Advanced model building configurations - Amazon SageMaker

Advanced model building configurations

Amazon SageMaker Canvas supports various advanced settings that you can configure when building a model. The following page lists all of the advanced settings along with additional information about their options and configurations.

Note

The following advanced settings are currently only supported for numeric, categorical, and time series forecasting model types.

Advanced numeric and categorical prediction model settings

Canvas supports the following advanced settings for numeric and categorical prediction model types.

Objective metric

The objective metric is the metric that you want Canvas to optimize while building your model. If you don’t select a metric, Canvas chooses one for you by default. For descriptions of the available metrics, see the Metrics reference.

Training method

Canvas can automatically select the training method based on the dataset size, or you can select it manually. The following training methods are available for you to choose from:

  • Ensembling – SageMaker leverages the AutoGluon library to train several base models. To find the best combination for your dataset, ensemble mode runs 5–10 trials with different model and meta parameter settings. Then, these models are combined using a stacking ensemble method to create an optimal predictive model. For a list of algorithms supported by ensemble mode for tabular data, see the following Algorithms section.

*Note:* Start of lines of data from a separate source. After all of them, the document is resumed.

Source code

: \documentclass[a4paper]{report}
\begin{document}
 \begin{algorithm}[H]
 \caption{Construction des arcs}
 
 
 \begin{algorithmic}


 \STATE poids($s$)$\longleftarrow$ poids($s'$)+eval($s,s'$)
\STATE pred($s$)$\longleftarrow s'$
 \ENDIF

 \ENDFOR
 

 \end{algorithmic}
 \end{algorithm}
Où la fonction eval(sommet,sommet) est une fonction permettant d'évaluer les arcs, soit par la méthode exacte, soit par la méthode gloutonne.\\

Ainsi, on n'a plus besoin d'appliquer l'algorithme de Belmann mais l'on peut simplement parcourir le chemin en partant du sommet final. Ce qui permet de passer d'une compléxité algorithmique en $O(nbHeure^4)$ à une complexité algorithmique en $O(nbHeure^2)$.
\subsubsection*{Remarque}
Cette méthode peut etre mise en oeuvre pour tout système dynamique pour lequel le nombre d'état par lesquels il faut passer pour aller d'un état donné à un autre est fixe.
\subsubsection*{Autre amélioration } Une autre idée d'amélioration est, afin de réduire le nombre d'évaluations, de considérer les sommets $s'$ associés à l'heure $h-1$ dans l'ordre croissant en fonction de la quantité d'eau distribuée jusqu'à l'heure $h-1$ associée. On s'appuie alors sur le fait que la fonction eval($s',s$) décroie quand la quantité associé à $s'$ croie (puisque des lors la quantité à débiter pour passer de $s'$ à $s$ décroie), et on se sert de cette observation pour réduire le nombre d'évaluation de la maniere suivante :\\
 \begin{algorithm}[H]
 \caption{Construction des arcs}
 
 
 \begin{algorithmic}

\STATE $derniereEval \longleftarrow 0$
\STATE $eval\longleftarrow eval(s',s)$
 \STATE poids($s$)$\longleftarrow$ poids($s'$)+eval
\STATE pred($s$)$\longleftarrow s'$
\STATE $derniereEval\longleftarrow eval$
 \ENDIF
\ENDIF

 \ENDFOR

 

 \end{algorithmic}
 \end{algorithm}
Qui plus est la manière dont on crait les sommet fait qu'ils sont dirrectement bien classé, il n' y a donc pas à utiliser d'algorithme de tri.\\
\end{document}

  • Hyperparameter optimization (HPO) – SageMaker finds the best version of a model by tuning hyperparameters using Bayesian optimization or multi-fidelity optimization while running training jobs on your dataset. HPO mode selects the algorithms that are most relevant to your dataset and selects the best range of hyperparameters to tune your models. To tune your models, HPO mode runs up to 100 trials (default) to find the optimal hyperparameters settings within the selected range. If your dataset size is less than 100 MB, SageMaker uses Bayesian optimization. SageMaker chooses multi-fidelity optimization if your dataset is larger than 100 MB.

    For a list of algorithms supported by HPO mode for tabular data, see the following Algorithms section.

  • Auto – SageMaker automatically chooses either ensembling mode or HPO mode based on your dataset size. If your dataset is larger than 100 MB, SageMaker chooses HPO mode. Otherwise, it chooses ensembling mode.

Algorithms

In Ensembling mode, Canvas supports the following machine learning algorithms:

  • LightGBM – An optimized framework that uses tree-based algorithms with gradient boosting. This algorithm uses trees that grow in breadth, rather than depth, and is highly optimized for speed.

  • CatBoost – A framework that uses tree-based algorithms with gradient boosting. Optimized for handling categorical variables.

  • XGBoost – A framework that uses tree-based algorithms with gradient boosting that grows in depth, rather than breadth.

  • Random Forest – A tree-based algorithm that uses several decision trees on random sub-samples of the data with replacement. The trees are split into optimal nodes at each level. The decisions of each tree are averaged together to prevent overfitting and improve predictions.

  • Extra Trees – A tree-based algorithm that uses several decision trees on the entire dataset. The trees are split randomly at each level. The decisions of each tree are averaged to prevent overfitting and to improve predictions. Extra trees add a degree of randomization in comparison to the random forest algorithm.

  • Linear Models – A framework that uses a linear equation to model the relationship between two variables in observed data.

  • Neural network torch – A neural network model that's implemented using Pytorch.

  • Neural network fast.ai – A neural network model that's implemented using fast.ai.

In HPO mode, Canvas supports the following machine learning algorithms:

  • XGBoost – A supervised learning algorithm that attempts to accurately predict a target variable by combining an ensemble of estimates from a set of simpler and weaker models.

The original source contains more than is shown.